**GIVEN RECORDS:**
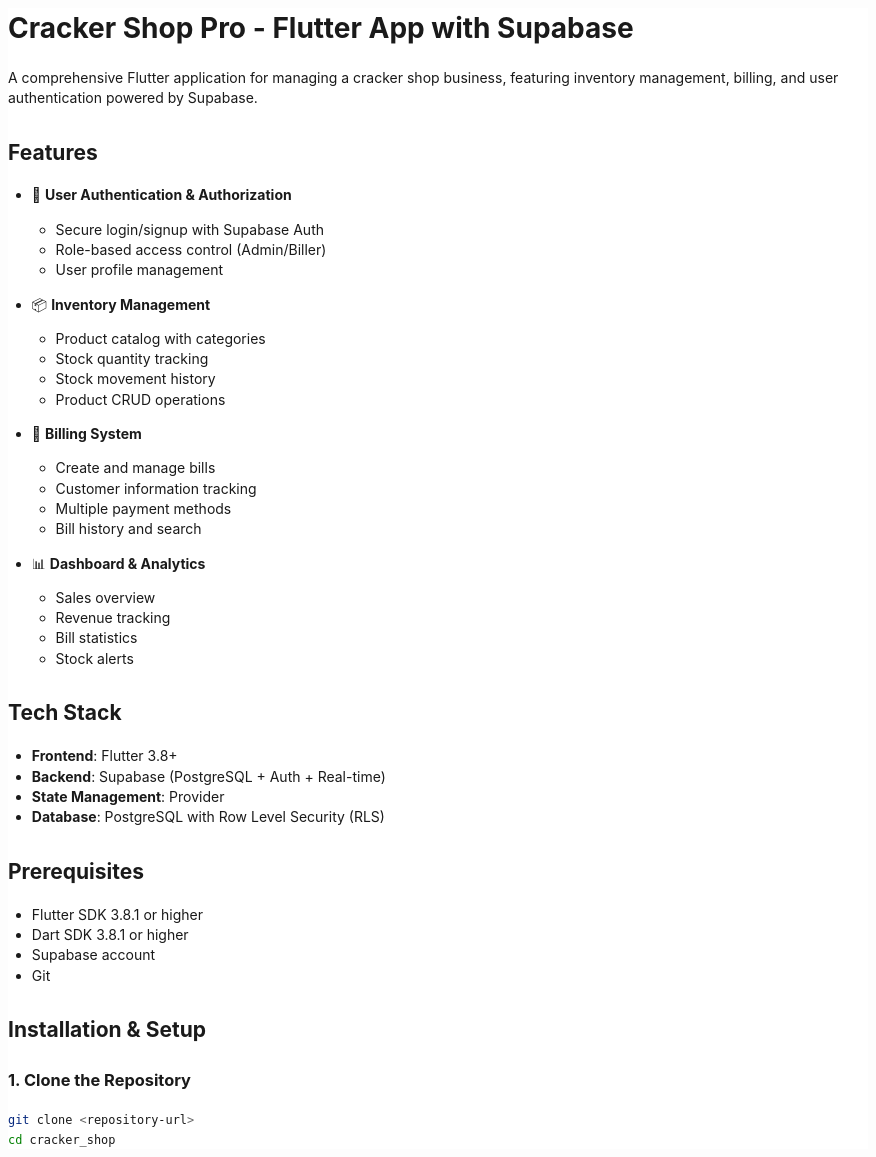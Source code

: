 # Cracker Shop Pro - Flutter App with Supabase

A comprehensive Flutter application for managing a cracker shop business, featuring inventory management, billing, and user authentication powered by Supabase.

## Features

- 🔐 **User Authentication & Authorization**
  - Secure login/signup with Supabase Auth
  - Role-based access control (Admin/Biller)
  - User profile management

- 📦 **Inventory Management**
  - Product catalog with categories
  - Stock quantity tracking
  - Stock movement history
  - Product CRUD operations

- 🧾 **Billing System**
  - Create and manage bills
  - Customer information tracking
  - Multiple payment methods
  - Bill history and search

- 📊 **Dashboard & Analytics**
  - Sales overview
  - Revenue tracking
  - Bill statistics
  - Stock alerts

## Tech Stack

- **Frontend**: Flutter 3.8+
- **Backend**: Supabase (PostgreSQL + Auth + Real-time)
- **State Management**: Provider
- **Database**: PostgreSQL with Row Level Security (RLS)

## Prerequisites

- Flutter SDK 3.8.1 or higher
- Dart SDK 3.8.1 or higher
- Supabase account
- Git

## Installation & Setup

### 1. Clone the Repository

```bash
git clone <repository-url>
cd cracker_shop
```
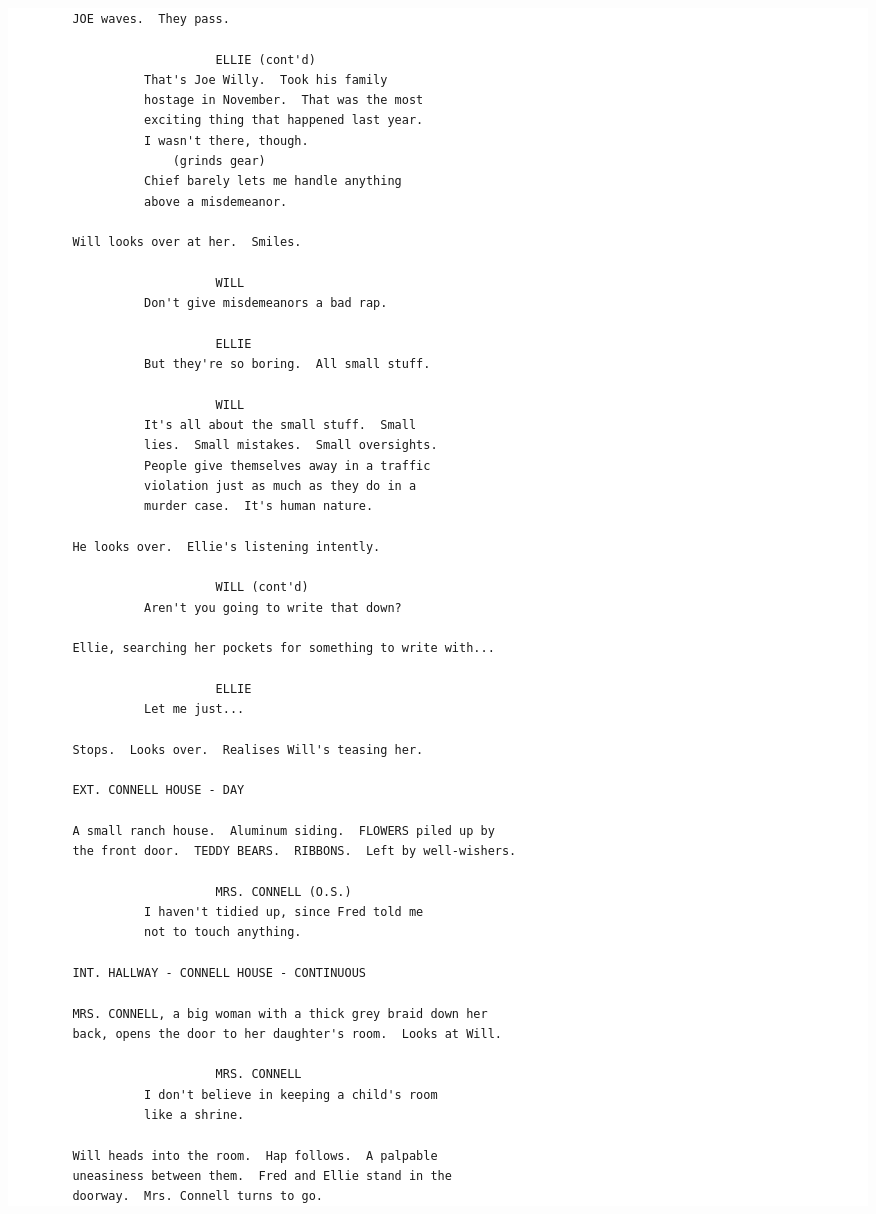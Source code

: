              JOE waves.  They pass.

                                 ELLIE (cont'd)
                       That's Joe Willy.  Took his family 
                       hostage in November.  That was the most
                       exciting thing that happened last year.
                       I wasn't there, though.
                           (grinds gear)
                       Chief barely lets me handle anything
                       above a misdemeanor.

             Will looks over at her.  Smiles.

                                 WILL
                       Don't give misdemeanors a bad rap.

                                 ELLIE
                       But they're so boring.  All small stuff.

                                 WILL
                       It's all about the small stuff.  Small
                       lies.  Small mistakes.  Small oversights.
                       People give themselves away in a traffic
                       violation just as much as they do in a
                       murder case.  It's human nature.

             He looks over.  Ellie's listening intently.

                                 WILL (cont'd)
                       Aren't you going to write that down?

             Ellie, searching her pockets for something to write with...

                                 ELLIE
                       Let me just...

             Stops.  Looks over.  Realises Will's teasing her.

             EXT. CONNELL HOUSE - DAY

             A small ranch house.  Aluminum siding.  FLOWERS piled up by
             the front door.  TEDDY BEARS.  RIBBONS.  Left by well-wishers.

                                 MRS. CONNELL (O.S.)
                       I haven't tidied up, since Fred told me
                       not to touch anything.

             INT. HALLWAY - CONNELL HOUSE - CONTINUOUS

             MRS. CONNELL, a big woman with a thick grey braid down her
             back, opens the door to her daughter's room.  Looks at Will.

                                 MRS. CONNELL
                       I don't believe in keeping a child's room
                       like a shrine.

             Will heads into the room.  Hap follows.  A palpable
             uneasiness between them.  Fred and Ellie stand in the
             doorway.  Mrs. Connell turns to go.
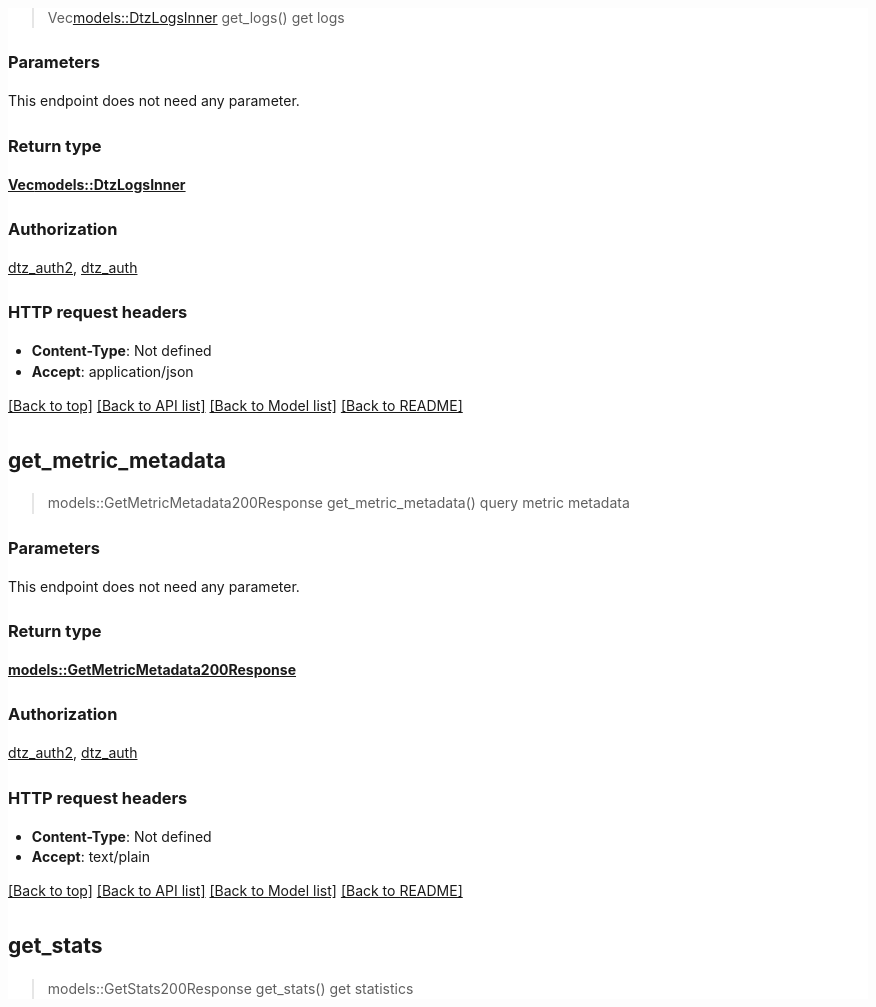 > Vec<models::DtzLogsInner> get_logs()
get logs

### Parameters

This endpoint does not need any parameter.

### Return type

[**Vec<models::DtzLogsInner>**](DtzLogs_inner.md)

### Authorization

[dtz_auth2](../README.md#dtz_auth2), [dtz_auth](../README.md#dtz_auth)

### HTTP request headers

- **Content-Type**: Not defined
- **Accept**: application/json

[[Back to top]](#) [[Back to API list]](../README.md#documentation-for-api-endpoints) [[Back to Model list]](../README.md#documentation-for-models) [[Back to README]](../README.md)


## get_metric_metadata

> models::GetMetricMetadata200Response get_metric_metadata()
query metric metadata

### Parameters

This endpoint does not need any parameter.

### Return type

[**models::GetMetricMetadata200Response**](getMetricMetadata_200_response.md)

### Authorization

[dtz_auth2](../README.md#dtz_auth2), [dtz_auth](../README.md#dtz_auth)

### HTTP request headers

- **Content-Type**: Not defined
- **Accept**: text/plain

[[Back to top]](#) [[Back to API list]](../README.md#documentation-for-api-endpoints) [[Back to Model list]](../README.md#documentation-for-models) [[Back to README]](../README.md)


## get_stats

> models::GetStats200Response get_stats()
get statistics
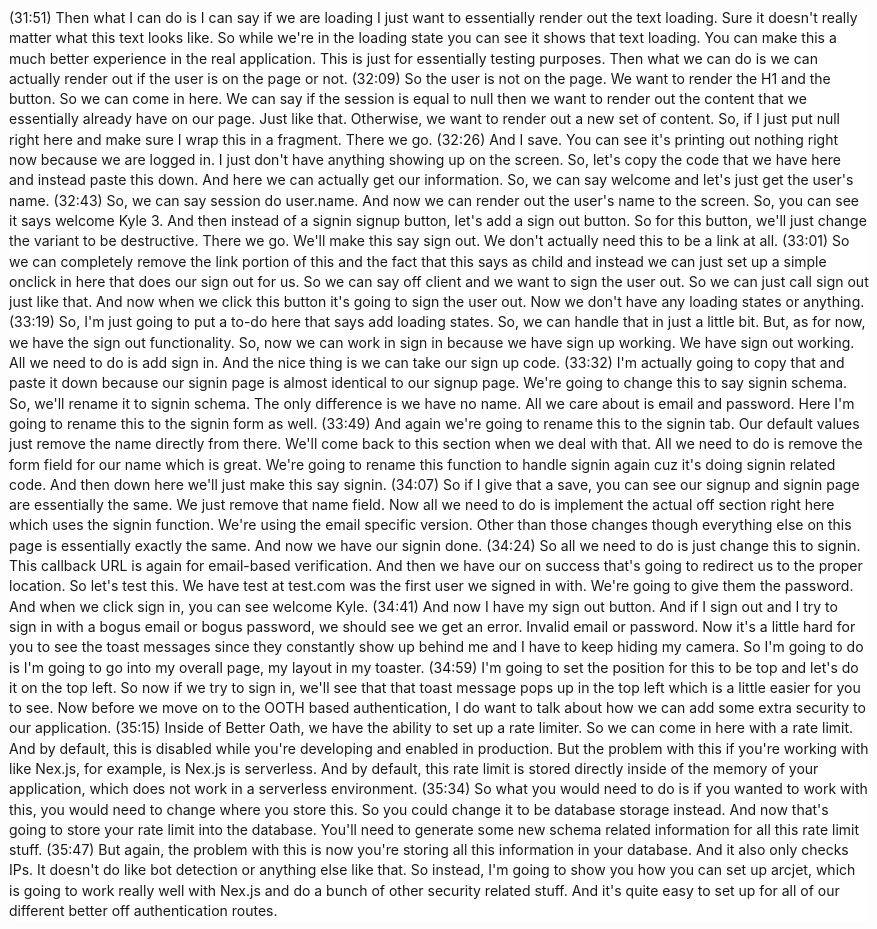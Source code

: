 (31:51)  Then what I can do is I can say if we are loading I just want to essentially render out the text loading. Sure it doesn't really matter what this text looks like. So while we're in the loading state you can see it shows that text loading. You can make this a much better experience in the real application. This is just for essentially testing purposes. Then what we can do is we can actually render out if the user is on the page or not.
(32:09)  So the user is not on the page. We want to render the H1 and the button. So we can come in here. We can say if the session is equal to null then we want to render out the content that we essentially already have on our page. Just like that. Otherwise, we want to render out a new set of content. So, if I just put null right here and make sure I wrap this in a fragment. There we go.
(32:26)  And I save. You can see it's printing out nothing right now because we are logged in. I just don't have anything showing up on the screen. So, let's copy the code that we have here and instead paste this down. And here we can actually get our information. So, we can say welcome and let's just get the user's name.
(32:43)  So, we can say session do user.name. And now we can render out the user's name to the screen. So, you can see it says welcome Kyle 3. And then instead of a signin signup button, let's add a sign out button. So for this button, we'll just change the variant to be destructive. There we go. We'll make this say sign out. We don't actually need this to be a link at all.
(33:01)  So we can completely remove the link portion of this and the fact that this says as child and instead we can just set up a simple onclick in here that does our sign out for us. So we can say off client and we want to sign the user out. So we can just call sign out just like that. And now when we click this button it's going to sign the user out. Now we don't have any loading states or anything.
(33:19)  So, I'm just going to put a to-do here that says add loading states. So, we can handle that in just a little bit. But, as for now, we have the sign out functionality. So, now we can work in sign in because we have sign up working. We have sign out working. All we need to do is add sign in. And the nice thing is we can take our sign up code.
(33:32)  I'm actually going to copy that and paste it down because our signin page is almost identical to our signup page. We're going to change this to say signin schema. So, we'll rename it to signin schema. The only difference is we have no name. All we care about is email and password. Here I'm going to rename this to the signin form as well.
(33:49) And again we're going to rename this to the signin tab. Our default values just remove the name directly from there. We'll come back to this section when we deal with that. All we need to do is remove the form field for our name which is great. We're going to rename this function to handle signin again cuz it's doing signin related code. And then down here we'll just make this say signin.
(34:07)  So if I give that a save, you can see our signup and signin page are essentially the same. We just remove that name field. Now all we need to do is implement the actual off section right here which uses the signin function. We're using the email specific version. Other than those changes though everything else on this page is essentially exactly the same. And now we have our signin done.
(34:24)  So all we need to do is just change this to signin. This callback URL is again for email-based verification. And then we have our on success that's going to redirect us to the proper location. So let's test this. We have test at test.com was the first user we signed in with. We're going to give them the password. And when we click sign in, you can see welcome Kyle.
(34:41) And now I have my sign out button. And if I sign out and I try to sign in with a bogus email or bogus password, we should see we get an error. Invalid email or password. Now it's a little hard for you to see the toast messages since they constantly show up behind me and I have to keep hiding my camera. So I'm going to do is I'm going to go into my overall page, my layout in my toaster.
(34:59)  I'm going to set the position for this to be top and let's do it on the top left. So now if we try to sign in, we'll see that that toast message pops up in the top left which is a little easier for you to see. Now before we move on to the OOTH based authentication, I do want to talk about how we can add some extra security to our application.
(35:15)  Inside of Better Oath, we have the ability to set up a rate limiter. So we can come in here with a rate limit. And by default, this is disabled while you're developing and enabled in production. But the problem with this if you're working with like Nex.js, for example, is Nex.js is serverless. And by default, this rate limit is stored directly inside of the memory of your application, which does not work in a serverless environment.
(35:34)  So what you would need to do is if you wanted to work with this, you would need to change where you store this. So you could change it to be database storage instead. And now that's going to store your rate limit into the database. You'll need to generate some new schema related information for all this rate limit stuff.
(35:47)  But again, the problem with this is now you're storing all this information in your database. And it also only checks IPs. It doesn't do like bot detection or anything else like that. So instead, I'm going to show you how you can set up arcjet, which is going to work really well with Nex.js and do a bunch of other security related stuff. And it's quite easy to set up for all of our different better off authentication routes.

**ACTIVITY:**
Return word for word the lines above from the line with "App with Supabase" to the line with "- Sales overview", including both and leaving out all others.

**SOLUTION TO THE PROBLEM:**
: # Cracker Shop Pro - Flutter App with Supabase

A comprehensive Flutter application for managing a cracker shop business, featuring inventory management, billing, and user authentication powered by Supabase.

## Features

- 🔐 **User Authentication & Authorization**
  - Secure login/signup with Supabase Auth
  - Role-based access control (Admin/Biller)
  - User profile management

- 📦 **Inventory Management**
  - Product catalog with categories
  - Stock quantity tracking
  - Stock movement history
  - Product CRUD operations

- 🧾 **Billing System**
  - Create and manage bills
  - Customer information tracking
  - Multiple payment methods
  - Bill history and search

- 📊 **Dashboard & Analytics**
  - Sales overview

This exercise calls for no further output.